**Assignment**
Your output should be the whole listing, identical to the original.
****************
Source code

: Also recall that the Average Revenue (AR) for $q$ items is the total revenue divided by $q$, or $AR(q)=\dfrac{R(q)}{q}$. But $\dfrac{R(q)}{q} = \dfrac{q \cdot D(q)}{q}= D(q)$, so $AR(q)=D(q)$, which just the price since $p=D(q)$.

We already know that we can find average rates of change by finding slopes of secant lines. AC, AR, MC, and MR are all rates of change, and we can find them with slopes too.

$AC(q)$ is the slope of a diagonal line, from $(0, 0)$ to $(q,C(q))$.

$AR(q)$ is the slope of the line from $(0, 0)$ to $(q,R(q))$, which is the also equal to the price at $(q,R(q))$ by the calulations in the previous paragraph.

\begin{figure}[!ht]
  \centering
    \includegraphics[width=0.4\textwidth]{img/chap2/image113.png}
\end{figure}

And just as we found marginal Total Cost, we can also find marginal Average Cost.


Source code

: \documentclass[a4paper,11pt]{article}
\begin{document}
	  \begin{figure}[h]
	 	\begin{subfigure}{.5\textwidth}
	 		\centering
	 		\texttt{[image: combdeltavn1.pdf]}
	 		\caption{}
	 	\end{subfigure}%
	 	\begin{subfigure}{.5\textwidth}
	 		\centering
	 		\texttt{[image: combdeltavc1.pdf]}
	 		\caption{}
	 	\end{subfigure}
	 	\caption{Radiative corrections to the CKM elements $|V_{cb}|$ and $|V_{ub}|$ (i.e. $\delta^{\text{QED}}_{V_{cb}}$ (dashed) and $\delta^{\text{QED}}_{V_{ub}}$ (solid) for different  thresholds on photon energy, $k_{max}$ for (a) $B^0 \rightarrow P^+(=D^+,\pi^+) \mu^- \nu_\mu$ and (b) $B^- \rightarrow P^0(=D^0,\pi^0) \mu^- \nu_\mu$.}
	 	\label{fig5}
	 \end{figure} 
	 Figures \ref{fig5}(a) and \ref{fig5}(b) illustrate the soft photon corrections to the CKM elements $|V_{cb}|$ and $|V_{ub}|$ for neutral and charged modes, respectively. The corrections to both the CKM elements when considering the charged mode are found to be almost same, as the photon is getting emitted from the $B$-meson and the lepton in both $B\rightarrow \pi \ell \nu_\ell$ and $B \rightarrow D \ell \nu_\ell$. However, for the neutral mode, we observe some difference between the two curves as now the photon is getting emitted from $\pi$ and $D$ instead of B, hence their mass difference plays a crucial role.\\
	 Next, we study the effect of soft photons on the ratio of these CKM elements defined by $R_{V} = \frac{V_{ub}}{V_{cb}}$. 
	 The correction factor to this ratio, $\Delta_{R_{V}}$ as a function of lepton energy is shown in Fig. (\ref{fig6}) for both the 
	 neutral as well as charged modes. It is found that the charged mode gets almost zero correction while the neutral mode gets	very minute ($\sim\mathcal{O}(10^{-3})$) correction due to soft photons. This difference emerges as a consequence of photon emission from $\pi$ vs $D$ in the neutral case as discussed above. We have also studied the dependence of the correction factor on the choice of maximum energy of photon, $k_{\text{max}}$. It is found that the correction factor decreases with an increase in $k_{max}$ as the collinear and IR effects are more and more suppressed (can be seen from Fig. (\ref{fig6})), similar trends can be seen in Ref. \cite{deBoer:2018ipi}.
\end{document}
****************
**Answer to this task**
Source code

: Also recall that the Average Revenue (AR) for $q$ items is the total revenue divided by $q$, or $AR(q)=\dfrac{R(q)}{q}$. But $\dfrac{R(q)}{q} = \dfrac{q \cdot D(q)}{q}= D(q)$, so $AR(q)=D(q)$, which just the price since $p=D(q)$.

We already know that we can find average rates of change by finding slopes of secant lines. AC, AR, MC, and MR are all rates of change, and we can find them with slopes too.

$AC(q)$ is the slope of a diagonal line, from $(0, 0)$ to $(q,C(q))$.

$AR(q)$ is the slope of the line from $(0, 0)$ to $(q,R(q))$, which is the also equal to the price at $(q,R(q))$ by the calulations in the previous paragraph.

\begin{figure}[!ht]
  \centering
    \includegraphics[width=0.4\textwidth]{img/chap2/image113.png}
\end{figure}

And just as we found marginal Total Cost, we can also find marginal Average Cost.


Source code

: \documentclass[a4paper,11pt]{article}
\begin{document}
	  \begin{figure}[h]
	 	\begin{subfigure}{.5\textwidth}
	 		\centering
	 		\texttt{[image: combdeltavn1.pdf]}
	 		\caption{}
	 	\end{subfigure}%
	 	\begin{subfigure}{.5\textwidth}
	 		\centering
	 		\texttt{[image: combdeltavc1.pdf]}
	 		\caption{}
	 	\end{subfigure}
	 	\caption{Radiative corrections to the CKM elements $|V_{cb}|$ and $|V_{ub}|$ (i.e. $\delta^{\text{QED}}_{V_{cb}}$ (dashed) and $\delta^{\text{QED}}_{V_{ub}}$ (solid) for different  thresholds on photon energy, $k_{max}$ for (a) $B^0 \rightarrow P^+(=D^+,\pi^+) \mu^- \nu_\mu$ and (b) $B^- \rightarrow P^0(=D^0,\pi^0) \mu^- \nu_\mu$.}
	 	\label{fig5}
	 \end{figure} 
	 Figures \ref{fig5}(a) and \ref{fig5}(b) illustrate the soft photon corrections to the CKM elements $|V_{cb}|$ and $|V_{ub}|$ for neutral and charged modes, respectively. The corrections to both the CKM elements when considering the charged mode are found to be almost same, as the photon is getting emitted from the $B$-meson and the lepton in both $B\rightarrow \pi \ell \nu_\ell$ and $B \rightarrow D \ell \nu_\ell$. However, for the neutral mode, we observe some difference between the two curves as now the photon is getting emitted from $\pi$ and $D$ instead of B, hence their mass difference plays a crucial role.\\
	 Next, we study the effect of soft photons on the ratio of these CKM elements defined by $R_{V} = \frac{V_{ub}}{V_{cb}}$. 
	 The correction factor to this ratio, $\Delta_{R_{V}}$ as a function of lepton energy is shown in Fig. (\ref{fig6}) for both the 
	 neutral as well as charged modes. It is found that the charged mode gets almost zero correction while the neutral mode gets	very minute ($\sim\mathcal{O}(10^{-3})$) correction due to soft photons. This difference emerges as a consequence of photon emission from $\pi$ vs $D$ in the neutral case as discussed above. We have also studied the dependence of the correction factor on the choice of maximum energy of photon, $k_{\text{max}}$. It is found that the correction factor decreases with an increase in $k_{max}$ as the collinear and IR effects are more and more suppressed (can be seen from Fig. (\ref{fig6})), similar trends can be seen in Ref. \cite{deBoer:2018ipi}.
\end{document}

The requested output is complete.